* [Try it] Pull each line containing "crear" from the data.

* [Provided information]

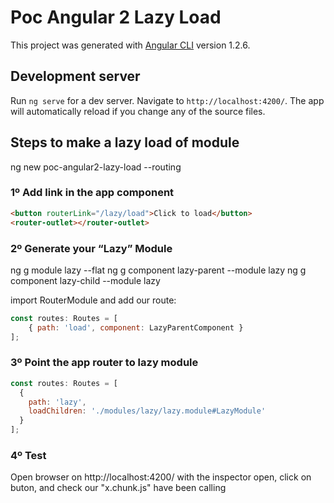 # Poc Angular 2 Lazy Load

This project was generated with [Angular CLI](https://github.com/angular/angular-cli) version 1.2.6.

## Development server

Run `ng serve` for a dev server. Navigate to `http://localhost:4200/`. The app will automatically reload if you change any of the source files.


## Steps to make a lazy load of module

ng new poc-angular2-lazy-load --routing

### 1º Add link in the app component

```html
<button routerLink="/lazy/load">Click to load</button>
<router-outlet></router-outlet>
```
### 2º Generate your “Lazy” Module

ng g module lazy --flat
ng g component lazy-parent --module lazy
ng g component lazy-child --module lazy

import RouterModule and add our route:

```javascript
const routes: Routes = [
    { path: 'load', component: LazyParentComponent }
];
```

### 3º Point the app router to lazy module

```javascript
const routes: Routes = [
  { 
    path: 'lazy', 
    loadChildren: './modules/lazy/lazy.module#LazyModule'
  }
];
```

### 4º Test

Open browser on http://localhost:4200/ 
with the inspector open, click on buton, and check our "x.chunk.js" have been calling
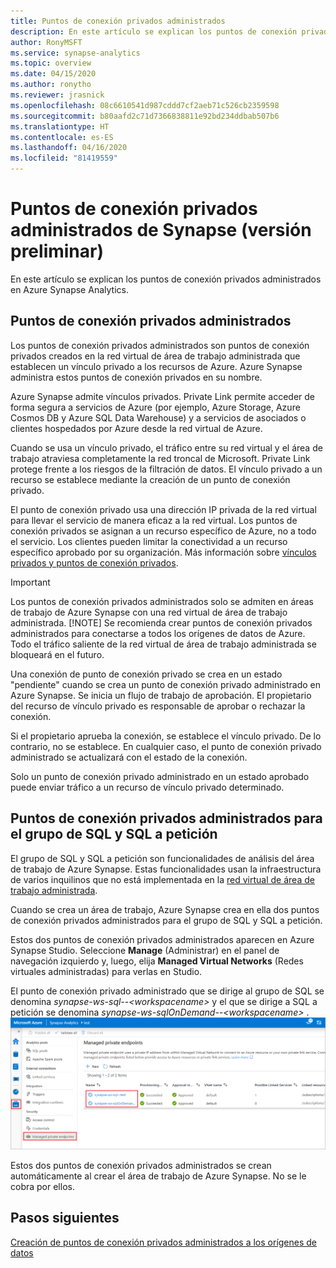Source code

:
 ```yaml
---
title: Puntos de conexión privados administrados
description: En este artículo se explican los puntos de conexión privados administrados en Azure Synapse Analytics.
author: RonyMSFT
ms.service: synapse-analytics
ms.topic: overview
ms.date: 04/15/2020
ms.author: ronytho
ms.reviewer: jrasnick
ms.openlocfilehash: 08c6610541d987cddd7cf2aeb71c526cb2359598
ms.sourcegitcommit: b80aafd2c71d7366838811e92bd234ddbab507b6
ms.translationtype: HT
ms.contentlocale: es-ES
ms.lasthandoff: 04/16/2020
ms.locfileid: "81419559"
---
```

# <a name="synapse-managed-private-endpoints-preview"></a>Puntos de conexión privados administrados de Synapse (versión preliminar)

En este artículo se explican los puntos de conexión privados administrados en Azure Synapse Analytics.

## <a name="managed-private-endpoints"></a>Puntos de conexión privados administrados

Los puntos de conexión privados administrados son puntos de conexión privados creados en la red virtual de área de trabajo administrada que establecen un vínculo privado a los recursos de Azure. Azure Synapse administra estos puntos de conexión privados en su nombre.

Azure Synapse admite vínculos privados. Private Link permite acceder de forma segura a servicios de Azure (por ejemplo, Azure Storage, Azure Cosmos DB y Azure SQL Data Warehouse) y a servicios de asociados o clientes hospedados por Azure desde la red virtual de Azure.

Cuando se usa un vínculo privado, el tráfico entre su red virtual y el área de trabajo atraviesa completamente la red troncal de Microsoft. Private Link protege frente a los riesgos de la filtración de datos. El vínculo privado a un recurso se establece mediante la creación de un punto de conexión privado.

El punto de conexión privado usa una dirección IP privada de la red virtual para llevar el servicio de manera eficaz a la red virtual. Los puntos de conexión privados se asignan a un recurso específico de Azure, no a todo el servicio. Los clientes pueden limitar la conectividad a un recurso específico aprobado por su organización. Más información sobre [vínculos privados y puntos de conexión privados](https://docs.microsoft.com/azure/private-link/).

>[!IMPORTANT]
>Los puntos de conexión privados administrados solo se admiten en áreas de trabajo de Azure Synapse con una red virtual de área de trabajo administrada.
>[!NOTE]
>Se recomienda crear puntos de conexión privados administrados para conectarse a todos los orígenes de datos de Azure. Todo el tráfico saliente de la red virtual de área de trabajo administrada se bloqueará en el futuro.

Una conexión de punto de conexión privado se crea en un estado "pendiente" cuando se crea un punto de conexión privado administrado en Azure Synapse. Se inicia un flujo de trabajo de aprobación. El propietario del recurso de vínculo privado es responsable de aprobar o rechazar la conexión.

Si el propietario aprueba la conexión, se establece el vínculo privado. De lo contrario, no se establece. En cualquier caso, el punto de conexión privado administrado se actualizará con el estado de la conexión.

Solo un punto de conexión privado administrado en un estado aprobado puede enviar tráfico a un recurso de vínculo privado determinado.

## <a name="managed-private-endpoints-for-sql-pool-and-sql-on-demand"></a>Puntos de conexión privados administrados para el grupo de SQL y SQL a petición

El grupo de SQL y SQL a petición son funcionalidades de análisis del área de trabajo de Azure Synapse. Estas funcionalidades usan la infraestructura de varios inquilinos que no está implementada en la [red virtual de área de trabajo administrada](./synapse-workspace-managed-vnet.md).

Cuando se crea un área de trabajo, Azure Synapse crea en ella dos puntos de conexión privados administrados para el grupo de SQL y SQL a petición. 

Estos dos puntos de conexión privados administrados aparecen en Azure Synapse Studio. Seleccione **Manage** (Administrar) en el panel de navegación izquierdo y, luego, elija **Managed Virtual Networks** (Redes virtuales administradas) para verlas en Studio.

El punto de conexión privado administrado que se dirige al grupo de SQL se denomina *synapse-ws-sql--\<workspacename\>* y el que se dirige a SQL a petición se denomina *synapse-ws-sqlOnDemand--\<workspacename\>* .
![Puntos de conexión privados administrados para el grupo de SQL y SQL a petición](./media/synapse-workspace-managed-private-endpoints/managed-pe-for-sql-1.png)

Estos dos puntos de conexión privados administrados se crean automáticamente al crear el área de trabajo de Azure Synapse. No se le cobra por ellos.

## <a name="next-steps"></a>Pasos siguientes

[Creación de puntos de conexión privados administrados a los orígenes de datos](./how-to-create-managed-private-endpoints.md)
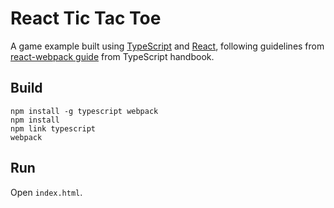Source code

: # React Tic Tac Toe

A game example built using [TypeScript](https://github.com/Microsoft/TypeScript) and [React](https://github.com/facebook/react), following guidelines from [react-webpack guide](https://github.com/Microsoft/TypeScript-Handbook/blob/master/pages/quick-start/react-webpack.md) from TypeScript handbook.

## Build

```
npm install -g typescript webpack
npm install
npm link typescript
webpack
```

## Run 

Open ```index.html```.
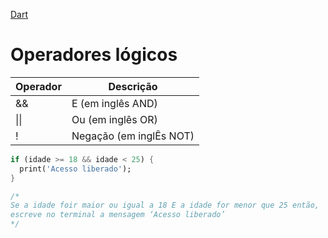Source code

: [Dart](https://github.com/leofds/flutter-class/blob/master/dart/README.md)

# Operadores lógicos

| Operador | Descrição |
| -------- | --------- |
| && | E (em inglês AND) |
| \|\| | Ou (em inglês OR) |
| ! | Negação (em inglÊs NOT) |

```dart
if (idade >= 18 && idade < 25) {
  print('Acesso liberado');
}

/*
Se a idade foir maior ou igual a 18 E a idade for menor que 25 então,
escreve no terminal a mensagem ‘Acesso liberado’
*/
```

* [Worked solution]
>Se recomienda crear puntos de conexión privados administrados para conectarse a todos los orígenes de datos de Azure. Todo el tráfico saliente de la red virtual de área de trabajo administrada se bloqueará en el futuro.
Estos dos puntos de conexión privados administrados se crean automáticamente al crear el área de trabajo de Azure Synapse. No se le cobra por ellos.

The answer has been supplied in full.